### Problem to solve
Please state in a single number how many lines of the entries below include the word "MongoDB".

==============================

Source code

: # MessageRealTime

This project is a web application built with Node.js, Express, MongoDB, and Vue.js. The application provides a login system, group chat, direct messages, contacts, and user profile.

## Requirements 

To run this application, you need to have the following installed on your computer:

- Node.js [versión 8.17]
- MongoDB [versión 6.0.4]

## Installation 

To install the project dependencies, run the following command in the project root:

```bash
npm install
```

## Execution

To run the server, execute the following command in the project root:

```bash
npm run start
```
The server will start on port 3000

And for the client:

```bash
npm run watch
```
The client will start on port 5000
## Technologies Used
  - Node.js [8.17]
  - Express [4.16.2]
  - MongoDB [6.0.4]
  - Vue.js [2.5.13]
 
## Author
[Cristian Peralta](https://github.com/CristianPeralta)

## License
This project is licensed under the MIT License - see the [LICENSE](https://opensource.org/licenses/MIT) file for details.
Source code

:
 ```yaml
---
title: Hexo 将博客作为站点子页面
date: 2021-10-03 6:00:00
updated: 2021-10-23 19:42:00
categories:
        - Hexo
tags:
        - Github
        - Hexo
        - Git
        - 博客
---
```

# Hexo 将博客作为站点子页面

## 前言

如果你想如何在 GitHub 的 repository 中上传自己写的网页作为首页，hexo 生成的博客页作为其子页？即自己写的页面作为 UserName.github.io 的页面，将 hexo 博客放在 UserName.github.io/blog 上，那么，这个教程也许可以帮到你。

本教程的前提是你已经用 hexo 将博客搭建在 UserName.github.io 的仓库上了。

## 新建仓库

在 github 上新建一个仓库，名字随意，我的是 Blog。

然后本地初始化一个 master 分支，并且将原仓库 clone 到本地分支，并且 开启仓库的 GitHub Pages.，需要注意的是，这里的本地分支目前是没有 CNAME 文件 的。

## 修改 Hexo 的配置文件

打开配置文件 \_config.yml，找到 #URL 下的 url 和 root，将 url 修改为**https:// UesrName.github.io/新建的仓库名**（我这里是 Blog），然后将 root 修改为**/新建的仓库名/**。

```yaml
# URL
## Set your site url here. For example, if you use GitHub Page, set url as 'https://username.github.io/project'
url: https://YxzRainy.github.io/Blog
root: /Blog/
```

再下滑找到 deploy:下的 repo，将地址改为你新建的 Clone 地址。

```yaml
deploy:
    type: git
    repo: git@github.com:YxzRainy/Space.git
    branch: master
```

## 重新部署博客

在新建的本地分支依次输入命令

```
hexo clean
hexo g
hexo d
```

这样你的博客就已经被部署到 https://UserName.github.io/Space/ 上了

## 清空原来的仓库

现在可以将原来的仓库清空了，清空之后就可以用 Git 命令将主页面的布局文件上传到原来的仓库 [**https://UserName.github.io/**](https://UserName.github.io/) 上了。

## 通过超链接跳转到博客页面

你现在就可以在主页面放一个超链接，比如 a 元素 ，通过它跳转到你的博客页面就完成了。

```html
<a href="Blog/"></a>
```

==============================

### Solution for this problem
3